2017–18 Estonian Cup

Tournament details
- Country: Estonia
- Teams: 98

Final positions
- Champions: FCI Levadia (9th title)
- Runners-up: Flora

Tournament statistics
- Matches played: 97
- Goals scored: 610 (6.29 per match)

= 2017–18 Estonian Cup =

Estonian football competition

The 2017–18 Estonian Cup was the 28th season of the Estonian main domestic football knockout tournament. FCI Levadia won their ninth title after defeating Flora in the final.

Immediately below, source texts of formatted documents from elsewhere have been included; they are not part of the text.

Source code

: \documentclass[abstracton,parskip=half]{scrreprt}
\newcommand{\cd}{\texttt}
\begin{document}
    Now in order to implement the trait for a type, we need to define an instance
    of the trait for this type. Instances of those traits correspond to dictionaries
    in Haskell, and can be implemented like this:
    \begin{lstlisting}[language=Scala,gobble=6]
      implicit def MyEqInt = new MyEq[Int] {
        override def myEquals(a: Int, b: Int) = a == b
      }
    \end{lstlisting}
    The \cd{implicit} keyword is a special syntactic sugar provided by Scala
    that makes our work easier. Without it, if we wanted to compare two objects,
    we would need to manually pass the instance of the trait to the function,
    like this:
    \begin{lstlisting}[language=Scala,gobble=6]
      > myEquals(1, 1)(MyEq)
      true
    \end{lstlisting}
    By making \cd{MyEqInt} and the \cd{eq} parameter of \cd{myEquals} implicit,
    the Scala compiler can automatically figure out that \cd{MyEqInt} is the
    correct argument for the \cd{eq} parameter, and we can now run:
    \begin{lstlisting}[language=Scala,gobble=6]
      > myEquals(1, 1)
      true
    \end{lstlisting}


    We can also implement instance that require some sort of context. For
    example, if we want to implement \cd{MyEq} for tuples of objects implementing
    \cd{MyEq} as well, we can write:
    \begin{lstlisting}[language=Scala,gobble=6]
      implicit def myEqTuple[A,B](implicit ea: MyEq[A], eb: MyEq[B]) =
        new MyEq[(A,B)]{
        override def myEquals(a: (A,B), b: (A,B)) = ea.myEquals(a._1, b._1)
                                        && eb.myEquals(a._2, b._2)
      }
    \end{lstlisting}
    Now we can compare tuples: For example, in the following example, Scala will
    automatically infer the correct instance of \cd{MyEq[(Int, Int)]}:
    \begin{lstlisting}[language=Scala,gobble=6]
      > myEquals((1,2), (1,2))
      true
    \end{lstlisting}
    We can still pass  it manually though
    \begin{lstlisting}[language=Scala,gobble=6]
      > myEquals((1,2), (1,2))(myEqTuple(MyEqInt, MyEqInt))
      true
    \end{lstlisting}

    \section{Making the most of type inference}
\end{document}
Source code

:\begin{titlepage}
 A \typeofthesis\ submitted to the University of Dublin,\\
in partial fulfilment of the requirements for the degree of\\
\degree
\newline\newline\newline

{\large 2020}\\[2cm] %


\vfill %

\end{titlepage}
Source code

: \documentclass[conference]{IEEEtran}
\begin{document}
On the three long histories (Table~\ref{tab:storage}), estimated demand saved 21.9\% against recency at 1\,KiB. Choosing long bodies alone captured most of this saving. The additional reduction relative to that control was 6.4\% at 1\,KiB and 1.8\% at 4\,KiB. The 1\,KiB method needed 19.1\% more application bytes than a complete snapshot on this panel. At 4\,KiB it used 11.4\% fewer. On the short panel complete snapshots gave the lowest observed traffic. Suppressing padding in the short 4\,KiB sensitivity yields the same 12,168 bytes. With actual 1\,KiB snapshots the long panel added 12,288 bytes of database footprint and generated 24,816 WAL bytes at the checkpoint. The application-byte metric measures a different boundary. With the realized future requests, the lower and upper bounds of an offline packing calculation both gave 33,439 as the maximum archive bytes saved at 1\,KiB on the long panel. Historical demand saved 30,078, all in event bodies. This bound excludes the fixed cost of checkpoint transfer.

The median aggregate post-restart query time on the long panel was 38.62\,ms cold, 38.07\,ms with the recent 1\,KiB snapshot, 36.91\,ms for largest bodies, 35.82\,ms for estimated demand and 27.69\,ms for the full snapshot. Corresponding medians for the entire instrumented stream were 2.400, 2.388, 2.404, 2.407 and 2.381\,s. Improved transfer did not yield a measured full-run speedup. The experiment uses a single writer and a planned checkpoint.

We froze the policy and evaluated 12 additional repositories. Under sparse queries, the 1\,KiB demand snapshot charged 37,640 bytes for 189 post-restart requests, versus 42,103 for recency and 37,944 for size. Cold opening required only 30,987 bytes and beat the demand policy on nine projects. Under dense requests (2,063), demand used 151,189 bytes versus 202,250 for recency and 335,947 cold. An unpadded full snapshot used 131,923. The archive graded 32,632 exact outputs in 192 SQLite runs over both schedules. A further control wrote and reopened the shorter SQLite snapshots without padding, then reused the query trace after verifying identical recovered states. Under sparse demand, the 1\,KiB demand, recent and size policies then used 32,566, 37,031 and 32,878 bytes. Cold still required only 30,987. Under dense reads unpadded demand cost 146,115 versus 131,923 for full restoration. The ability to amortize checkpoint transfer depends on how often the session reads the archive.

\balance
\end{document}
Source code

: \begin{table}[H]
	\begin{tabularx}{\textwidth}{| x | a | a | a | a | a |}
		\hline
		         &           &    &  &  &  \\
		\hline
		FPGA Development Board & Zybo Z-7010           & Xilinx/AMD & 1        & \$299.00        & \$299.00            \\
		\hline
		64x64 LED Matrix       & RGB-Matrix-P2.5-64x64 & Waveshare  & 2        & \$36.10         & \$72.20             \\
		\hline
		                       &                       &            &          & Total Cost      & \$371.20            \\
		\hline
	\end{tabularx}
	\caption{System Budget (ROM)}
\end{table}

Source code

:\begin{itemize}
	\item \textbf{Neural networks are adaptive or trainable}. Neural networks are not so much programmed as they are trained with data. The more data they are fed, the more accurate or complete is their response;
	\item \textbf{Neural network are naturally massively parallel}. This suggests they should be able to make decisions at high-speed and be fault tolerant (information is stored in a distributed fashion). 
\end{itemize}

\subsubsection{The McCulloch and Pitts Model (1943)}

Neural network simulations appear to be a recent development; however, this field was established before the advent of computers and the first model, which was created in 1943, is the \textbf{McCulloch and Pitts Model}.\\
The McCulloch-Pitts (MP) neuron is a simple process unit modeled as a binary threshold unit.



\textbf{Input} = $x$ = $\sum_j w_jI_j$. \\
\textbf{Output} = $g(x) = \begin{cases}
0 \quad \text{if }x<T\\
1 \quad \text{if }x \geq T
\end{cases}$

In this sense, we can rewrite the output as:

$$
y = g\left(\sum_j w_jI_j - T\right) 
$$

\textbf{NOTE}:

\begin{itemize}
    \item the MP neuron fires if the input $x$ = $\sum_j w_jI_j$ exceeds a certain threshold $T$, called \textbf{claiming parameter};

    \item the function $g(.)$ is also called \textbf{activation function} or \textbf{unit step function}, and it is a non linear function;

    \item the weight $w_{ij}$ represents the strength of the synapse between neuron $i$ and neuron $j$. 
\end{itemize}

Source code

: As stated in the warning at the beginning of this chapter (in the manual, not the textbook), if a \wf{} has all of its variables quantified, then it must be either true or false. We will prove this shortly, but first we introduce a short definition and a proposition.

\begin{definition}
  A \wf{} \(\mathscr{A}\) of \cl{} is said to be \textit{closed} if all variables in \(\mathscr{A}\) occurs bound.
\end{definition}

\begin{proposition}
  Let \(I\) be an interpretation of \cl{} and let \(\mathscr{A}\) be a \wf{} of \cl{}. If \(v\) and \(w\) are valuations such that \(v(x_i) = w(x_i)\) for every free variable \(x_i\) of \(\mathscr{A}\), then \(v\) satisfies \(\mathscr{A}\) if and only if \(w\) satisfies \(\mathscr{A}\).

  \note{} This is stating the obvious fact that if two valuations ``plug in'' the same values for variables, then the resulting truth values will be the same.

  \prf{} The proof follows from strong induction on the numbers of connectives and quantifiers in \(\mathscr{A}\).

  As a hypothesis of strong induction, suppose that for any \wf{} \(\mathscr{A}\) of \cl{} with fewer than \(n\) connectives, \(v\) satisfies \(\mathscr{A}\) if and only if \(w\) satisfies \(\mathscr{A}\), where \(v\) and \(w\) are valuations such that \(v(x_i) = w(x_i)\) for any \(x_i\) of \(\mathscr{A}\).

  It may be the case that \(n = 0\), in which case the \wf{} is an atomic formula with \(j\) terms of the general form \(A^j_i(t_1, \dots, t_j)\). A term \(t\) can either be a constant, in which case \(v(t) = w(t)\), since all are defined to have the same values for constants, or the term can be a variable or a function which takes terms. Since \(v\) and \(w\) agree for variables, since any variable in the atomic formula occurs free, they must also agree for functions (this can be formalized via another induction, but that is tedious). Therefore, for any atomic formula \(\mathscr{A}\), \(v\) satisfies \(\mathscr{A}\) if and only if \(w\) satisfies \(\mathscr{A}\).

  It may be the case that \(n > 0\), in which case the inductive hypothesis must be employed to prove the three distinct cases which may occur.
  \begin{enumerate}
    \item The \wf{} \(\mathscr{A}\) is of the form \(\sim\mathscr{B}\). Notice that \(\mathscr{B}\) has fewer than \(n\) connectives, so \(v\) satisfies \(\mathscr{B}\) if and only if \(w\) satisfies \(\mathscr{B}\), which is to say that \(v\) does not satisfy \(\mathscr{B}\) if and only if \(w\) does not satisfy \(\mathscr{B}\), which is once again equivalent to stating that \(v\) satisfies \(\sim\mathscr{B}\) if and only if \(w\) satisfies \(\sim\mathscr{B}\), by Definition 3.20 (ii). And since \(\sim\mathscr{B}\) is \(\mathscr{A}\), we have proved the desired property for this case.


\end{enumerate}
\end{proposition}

The winner of the Cup were to qualify for the first qualifying round of the 2018–19 UEFA Europa League, but as FCI Levadia were already qualified the spot passed to Narva Trans.

==First Round (1/64)==
The draw was made by Estonian Football Association on 27 May 2017.
- League level of the club in the brackets.
- Rahvaliiga RL (people's league) is a league organized by Estonian Football Association, but not part of the main league system.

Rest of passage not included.